Input records -
==*==
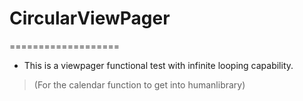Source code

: # CircularViewPager
===================

* This is a viewpager functional test with infinite looping capability.
> (For the calendar function to get into humanlibrary) 
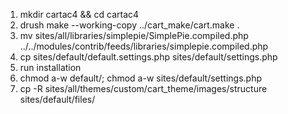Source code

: 1) mkdir cartac4 && cd cartac4
2) drush make --working-copy ../cart_make/cart.make .
3) mv sites/all/libraries/simplepie/SimplePie.compiled.php ../../modules/contrib/feeds/libraries/simplepie.compiled.php
4) cp sites/default/default.settings.php sites/default/settings.php
5) run installation
6) chmod a-w default/; chmod a-w sites/default/settings.php
7) cp -R sites/all/themes/custom/cart_theme/images/structure sites/default/files/
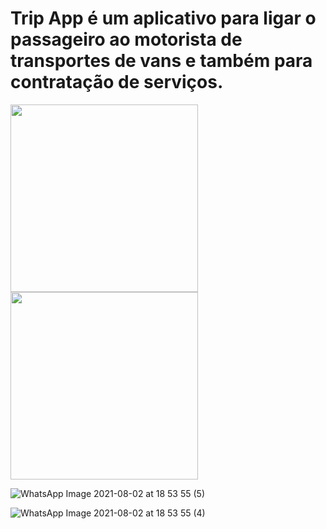# Trip App é um aplicativo para ligar o passageiro ao motorista de transportes de vans e também para contratação de serviços.

<img src = "https://user-images.githubusercontent.com/56030623/127929293-bf63ccc5-0055-4b25-a5fb-f4c7e51c127a.jpeg" width= "300" > 
<img src = "https://user-images.githubusercontent.com/56030623/127929604-ab80b093-fd35-496e-a564-44ed57135bc4.jpeg" width= "300" >

![WhatsApp Image 2021-08-02 at 18 53 55 (5)](https://user-images.githubusercontent.com/56030623/127929293-bf63ccc5-0055-4b25-a5fb-f4c7e51c127a.jpeg)


![WhatsApp Image 2021-08-02 at 18 53 55 (4)](https://user-images.githubusercontent.com/56030623/127929604-ab80b093-fd35-496e-a564-44ed57135bc4.jpeg)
==*==
Problem -
From the records above, transcribe only the stretch from the line with "get into humanlibrary)" through the line with "3) mv sites/all/libraries/simplepie/SimplePie.compiled.php", keeping both ends. Omit pictures.

Response to the exercise -
> (For the calendar function to get into humanlibrary) 
Source code

: 1) mkdir cartac4 && cd cartac4
2) drush make --working-copy ../cart_make/cart.make .
3) mv sites/all/libraries/simplepie/SimplePie.compiled.php ../../modules/contrib/feeds/libraries/simplepie.compiled.php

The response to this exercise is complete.